Tan entregado, tan generoso

Las pieles que mejores caricias me han prodigado están cubiertas de palabras.

Si tomo su cuerpo en mi manos, se desvive de puro amor. Me cuenta historias, me lleva a lugares, me hace sonreír.

Me devuelve la ilusión, me pone a bien temblar.

Jamás me ignora, no coloca desprecio en mi aire, no me mira amenazante. Me deja ser, se deja hacer.

Nunca en la vida, un amante como los libros. Nadie tan entregado. Nadie tan generoso.

La vida entera

No se puede comprender a un hombre sin comprender su guerra. No se puede comprender a una mujer sin comprender su búsqueda.

Y al final, a la guerra y a la búsqueda las unen más rasgos de los que las separan.

La guerra de él gira en defensa de lo que lo define, de lo que ya posee.
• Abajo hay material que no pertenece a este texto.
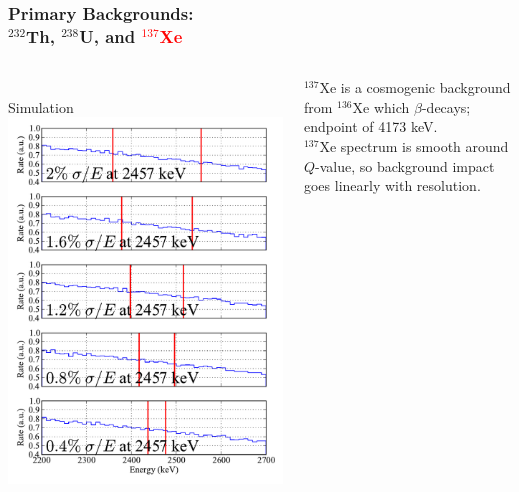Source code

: \documentclass{beamer}
\begin{document}
\begin{frame}
\begin{center}
\frametitle{\hfill Primary Backgrounds:\\\hfill $^{232}$Th, $^{238}$U, and \textcolor{red}{$^{137}$Xe}}
\end{center}
\begin{columns}
\begin{column}{.59\textwidth}
\vspace{-0.5cm}\\%
Simulation\\
\includegraphics[keepaspectratio=true,width=\textwidth]{Xe_Spectra_vs_Res.pdf}
\end{column}
\begin{column}{.41\textwidth}
\vspace{.5cm}%

$^{137}$Xe is a cosmogenic background from $^{136}$Xe which $\beta$-decays; endpoint of 4173 keV.\\[\baselineskip]

$^{137}$Xe spectrum is smooth around $Q$-value, so background impact goes linearly with resolution.

\end{column}
\end{columns}
\end{frame}
\end{document}
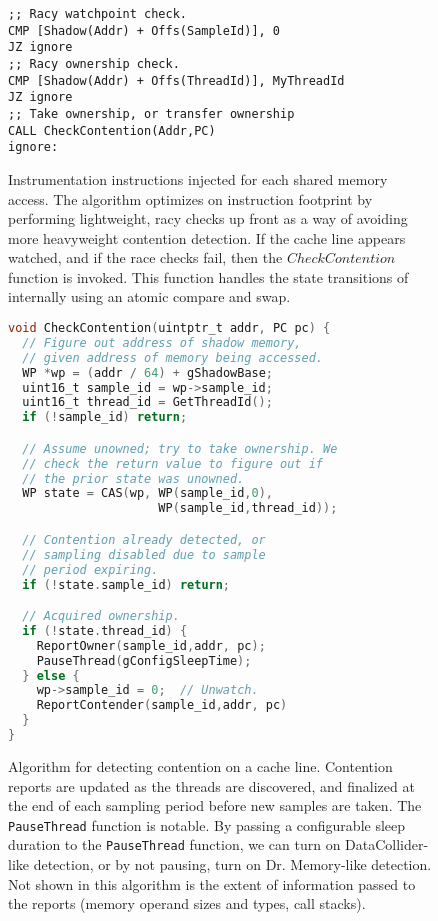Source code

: \documentclass[letterpaper,twocolumn,10pt]{article}
\begin{document}
\begin{figure}
\lstset{language=[x64]Assembler}
\begin{lstlisting}[basicstyle=\footnotesize\ttfamily]
;; Racy watchpoint check.
CMP [Shadow(Addr) + Offs(SampleId)], 0
JZ ignore
;; Racy ownership check.
CMP [Shadow(Addr) + Offs(ThreadId)], MyThreadId
JZ ignore
;; Take ownership, or transfer ownership
CALL CheckContention(Addr,PC)
ignore:
\end{lstlisting}
\caption{\label{fig:inline_assembly}Instrumentation instructions injected for each shared memory access. The algorithm %
optimizes on instruction footprint by performing lightweight, racy checks up front as a way of avoiding more heavyweight %
contention detection. If the cache line appears watched, and if the race checks fail, then the $CheckContention$ function %
is invoked. This function handles the state transitions of  internally using an atomic compare and %
swap.}
\end{figure}

\begin{figure}
\begin{lstlisting}[language=C,basicstyle=\footnotesize\ttfamily]
void CheckContention(uintptr_t addr, PC pc) {
  // Figure out address of shadow memory,
  // given address of memory being accessed.
  WP *wp = (addr / 64) + gShadowBase;
  uint16_t sample_id = wp->sample_id;
  uint16_t thread_id = GetThreadId();
  if (!sample_id) return;

  // Assume unowned; try to take ownership. We
  // check the return value to figure out if
  // the prior state was unowned.
  WP state = CAS(wp, WP(sample_id,0),
                     WP(sample_id,thread_id));

  // Contention already detected, or
  // sampling disabled due to sample
  // period expiring.
  if (!state.sample_id) return;

  // Acquired ownership.
  if (!state.thread_id) {
    ReportOwner(sample_id,addr, pc);
    PauseThread(gConfigSleepTime);
  } else {
    wp->sample_id = 0;  // Unwatch.
    ReportContender(sample_id,addr, pc)
  }
}
\end{lstlisting}
\caption{\label{fig:algorithm}Algorithm for detecting contention on a cache line. Contention reports are updated as the threads %
are discovered, and finalized at the end of each sampling period before new samples are taken. The \texttt{PauseThread} function %
is notable. By passing a configurable sleep duration to the \texttt{PauseThread} function, we can turn on DataCollider-like detection, %
or by not pausing, turn on Dr. Memory-like detection. Not shown in this algorithm is the extent of information passed to the reports %
(memory operand sizes and types, call stacks).}
\end{figure}
\end{document}
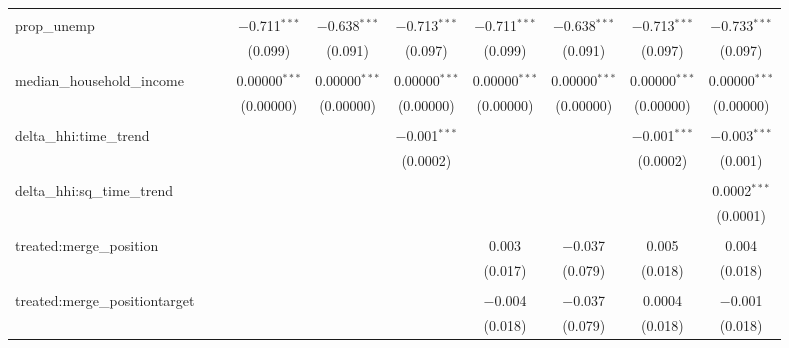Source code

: \begin{table}[H]
{\begin{tabular}{@{\extracolsep{5pt}}lccccccccc}
   & & & & & & & & & \\  

  prop\_unemp &  &  & $-$0.711$^{***}$ & $-$0.638$^{***}$ & $-$0.713$^{***}$ & $-$0.711$^{***}$ & $-$0.638$^{***}$ & $-$0.713$^{***}$ & $-$0.733$^{***}$ \\  

   &  &  & (0.099) & (0.091) & (0.097) & (0.099) & (0.091) & (0.097) & (0.097) \\  

   & & & & & & & & & \\  

  median\_household\_income &  &  & 0.00000$^{***}$ & 0.00000$^{***}$ & 0.00000$^{***}$ & 0.00000$^{***}$ & 0.00000$^{***}$ & 0.00000$^{***}$ & 0.00000$^{***}$ \\  

   &  &  & (0.00000) & (0.00000) & (0.00000) & (0.00000) & (0.00000) & (0.00000) & (0.00000) \\  

   & & & & & & & & & \\  

  delta\_hhi:time\_trend &  &  &  &  & $-$0.001$^{***}$ &  &  & $-$0.001$^{***}$ & $-$0.003$^{***}$ \\  

   &  &  &  &  & (0.0002) &  &  & (0.0002) & (0.001) \\  

   & & & & & & & & & \\  

  delta\_hhi:sq\_time\_trend &  &  &  &  &  &  &  &  & 0.0002$^{***}$ \\  

   &  &  &  &  &  &  &  &  & (0.0001) \\  

   & & & & & & & & & \\  

  treated:merge\_position &  &  &  &  &  & 0.003 & $-$0.037 & 0.005 & 0.004 \\  

   &  &  &  &  &  & (0.017) & (0.079) & (0.018) & (0.018) \\  

   & & & & & & & & & \\  

  treated:merge\_positiontarget &  &  &  &  &  & $-$0.004 & $-$0.037 & 0.0004 & $-$0.001 \\  

   &  &  &  &  &  & (0.018) & (0.079) & (0.018) & (0.018) \\  


\end{tabular}}
\end{table}
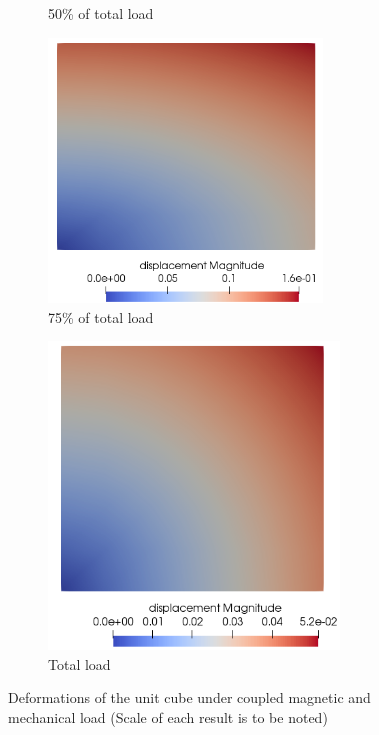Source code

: \documentclass[11pt,a4paper,final]{article}
\begin{document}
\begin{figure}[h]
\begin{subfigure}{0.24\textwidth}
\caption{50\% of total load}
\label{fig:3.9.2}
\end{subfigure}
\begin{subfigure}{0.24\textwidth}
\centering
\includegraphics[width=0.8\textwidth]{unit_test_ls_15_disp.png}
\caption{75\% of total load}
\label{fig:3.9.3}
\end{subfigure}
\begin{subfigure}{0.23\textwidth}
\centering
\includegraphics[width=0.85\textwidth]{unit_test_full_total_load_disp.png}
\caption{Total load}
\label{fig:3.9.4}
\end{subfigure}
\caption{Deformations of the unit cube under coupled magnetic and mechanical load (Scale of each result is to be noted)}
\label{fig:3.9}
\end{figure}
\end{document}
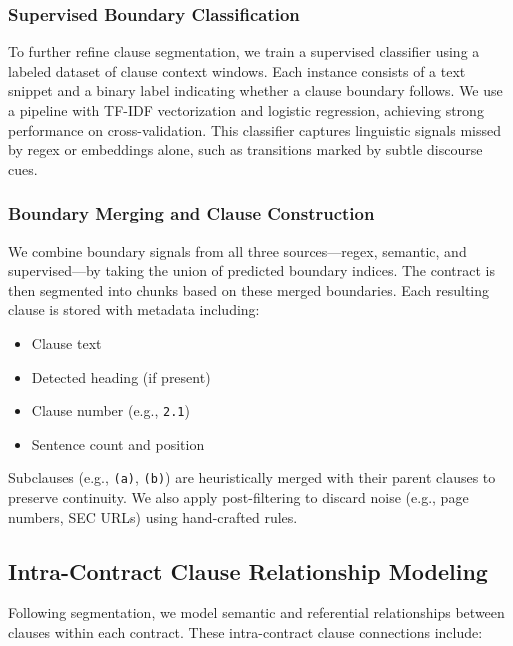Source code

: \documentclass[11pt, oneside]{article}   	%
\begin{document}
\subsubsection*{Supervised Boundary Classification}

To further refine clause segmentation, we train a supervised classifier using a labeled dataset of clause context windows. Each instance consists of a text snippet and a binary label indicating whether a clause boundary follows. We use a pipeline with TF-IDF vectorization and logistic regression, achieving strong performance on cross-validation. This classifier captures linguistic signals missed by regex or embeddings alone, such as transitions marked by subtle discourse cues.

\subsubsection*{Boundary Merging and Clause Construction}

We combine boundary signals from all three sources—regex, semantic, and supervised—by taking the union of predicted boundary indices. The contract is then segmented into chunks based on these merged boundaries. Each resulting clause is stored with metadata including:
\begin{itemize}
    \item Clause text
    \item Detected heading (if present)
    \item Clause number (e.g., \texttt{2.1})
    \item Sentence count and position
\end{itemize}

Subclauses (e.g., \texttt{(a)}, \texttt{(b)}) are heuristically merged with their parent clauses to preserve continuity. We also apply post-filtering to discard noise (e.g., page numbers, SEC URLs) using hand-crafted rules.

\subsection*{Intra-Contract Clause Relationship Modeling}

Following segmentation, we model semantic and referential relationships between clauses within each contract. These intra-contract clause connections include:
\end{document}
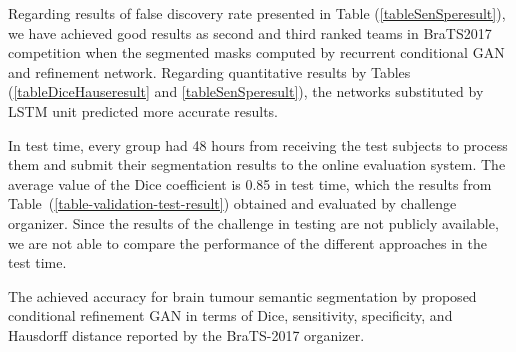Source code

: \documentclass[10pt,twocolumn,letterpaper]{article}
\begin{document}
Regarding results of false discovery rate presented in Table (\ref{tableSenSperesult}), we have achieved good results as second and third ranked teams in BraTS2017 competition when the segmented masks computed by recurrent conditional GAN and refinement network. 
Regarding quantitative results by Tables (\ref{tableDiceHauseresult} and \ref{tableSenSperesult}), the networks substituted by LSTM unit predicted more accurate results.

In test time, every group had 48 hours from receiving the test subjects to process them and submit their segmentation results to the online evaluation system.
The average value of the Dice coefficient is 0.85 in test time, which the results from Table~(\ref{table-validation-test-result}) obtained and evaluated by challenge organizer. Since the results of the challenge in testing are not publicly available, we are not able to compare the performance of the different approaches in the test time.
\centering
\caption{The achieved accuracy for brain tumour semantic segmentation by proposed conditional refinement GAN in terms of Dice, sensitivity, specificity, and Hausdorff distance reported by the BraTS-2017 organizer.}
\end{document}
La búsqueda de ella es hacia un ideal, un camino en pos de lo que anhela y aun no le pertenece.

Cada quien da su propia explicación a lo suyo. En ambos casos se trata de la libertad.

La paradoja es que tardamos vidas enteras en darnos cuenta. A veces ni la vida alcanza para llegar a un muelle común.

De lamer heridas

Y también soy mujer de caídas. Sé cómo se sienten, en la carne y en el ánima,

los cristales del tropiezo.

Conozco el sabor de mi sangre,
de lamer heridas aprendo.

He padecido y aún estoy aquí, aún lo escribo.

De la fragilidad soy caminante, como tú,
como ella, como él.

Y aún estoy, aún lo escribo. Aún. Como tú.

El peso en tus ojos

Veo el peso de la tristeza en tus ojos, escucho lo que estás sintiendo. Para evaporar ese dolor tuyo desearía ser algo más que una simple mujer. Si tan solo pudiera.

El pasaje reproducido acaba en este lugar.